If you are an author, whether you are experienced or not, sometimes talking to someone you trust (implicitly) about your story ideas can help you tremendously. I know that’s very simple advice, and maybe you already knew that. But it’s a good reminder. I never would have come up with the story I did for my first book had I not confided in my creative writing professor. Sometimes we need that nudge. So, if you are on the fence about a piece of writing you are working on, hash it out with a trusted friend.
Your pen (or keyboard) is your sword, and the words are the blood that’s shed as a result of wielding your words onto the page. Words have impact. It doesn’t matter what that impact is. Whether they create horror, harshness, love, peace, or fear; they have impact. You are the person in charge of creating that impact.
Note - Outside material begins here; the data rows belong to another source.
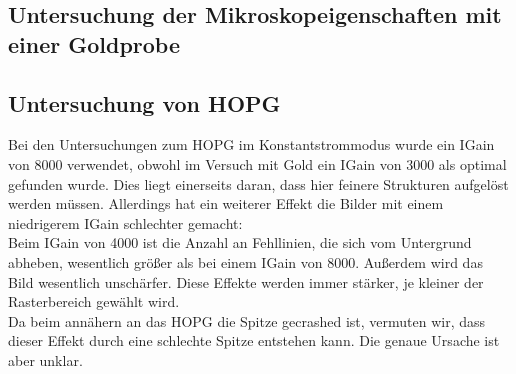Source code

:\documentclass[12pt,a4paper]{article}
\begin{document}
\subsection{Untersuchung der Mikroskopeigenschaften mit einer Goldprobe}

\subsection{Untersuchung von HOPG}
Bei den Untersuchungen zum HOPG im Konstantstrommodus wurde ein IGain von 8000 verwendet, obwohl im Versuch mit Gold ein IGain von 3000 als optimal gefunden wurde. Dies liegt einerseits daran, dass hier feinere Strukturen aufgelöst werden müssen. Allerdings hat ein weiterer Effekt die Bilder mit einem niedrigerem IGain schlechter gemacht:\\
Beim IGain von 4000 ist die Anzahl an Fehllinien, die sich vom Untergrund abheben, wesentlich größer als bei einem IGain von 8000. Außerdem wird das Bild wesentlich unschärfer. Diese Effekte werden immer stärker, je kleiner der Rasterbereich gewählt wird.\\
Da beim annähern an das HOPG die Spitze gecrashed ist, vermuten wir, dass dieser Effekt durch eine schlechte Spitze entstehen kann. Die genaue Ursache ist aber unklar.\\
\\
\end{document}

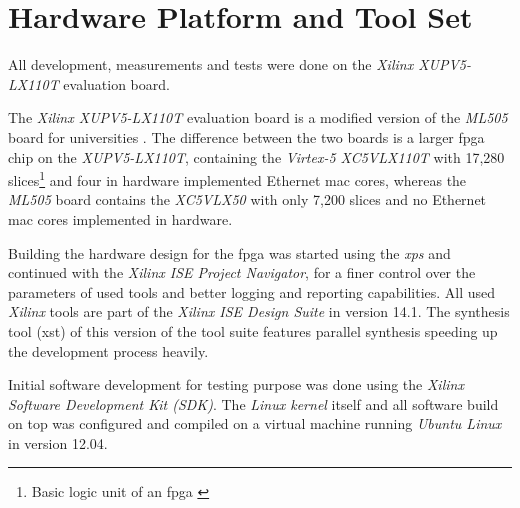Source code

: \section{Hardware Platform and Tool Set}

All development, measurements and tests were done on the \textit{Xilinx XUPV5-LX110T} evaluation board.

The \textit{Xilinx XUPV5-LX110T} evaluation board is a modified version of the \textit{ML505} board for universities \cite{xupv5manual}. The difference between the two boards is a larger \gls{fpga} chip on the \textit{XUPV5-LX110T}, containing the \textit{Virtex-5 XC5VLX110T} with 17,280 slices\footnote{Basic logic unit of an \gls{fpga} \cite{fpga_ni}} and four in hardware implemented Ethernet \gls{mac} cores, whereas the \textit{ML505} board contains the \textit{XC5VLX50} with only 7,200 slices and no Ethernet \gls{mac} cores implemented in hardware.

Building the hardware design for the \gls{fpga} was started using the \textit{\gls{xps}} and continued with the \textit{Xilinx ISE Project Navigator}, for a finer control over the parameters of used tools and better logging and reporting capabilities. All used \textit{Xilinx} tools are part of the \textit{Xilinx ISE Design Suite} in version 14.1. The synthesis tool (xst) of this version of the tool suite features parallel synthesis speeding up the development process heavily.

Initial software development for testing purpose was done using the \textit{Xilinx Software Development Kit (SDK)}. The \textit{Linux kernel} itself and all software build on top was configured and compiled on a virtual machine running \textit{Ubuntu Linux} in version 12.04.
So what kind of thrust to you want to use to create that impact?
You can make something everyday appear abnormal, or you could choose something abnormal or bazaar to appear normal or everyday. It’s all in the words you choose. How you wield your words is up to you. It’s your story, your voice, your personality. Write the words you want to write the way YOU want to write them.
That moment when you’re writing. You stop to think about your main character and brainstorm ideas about what you can do to make him/her a more in depth person. You wonder also about what the major issue will be that he/she must struggle with and in the end will allow him/her to grow.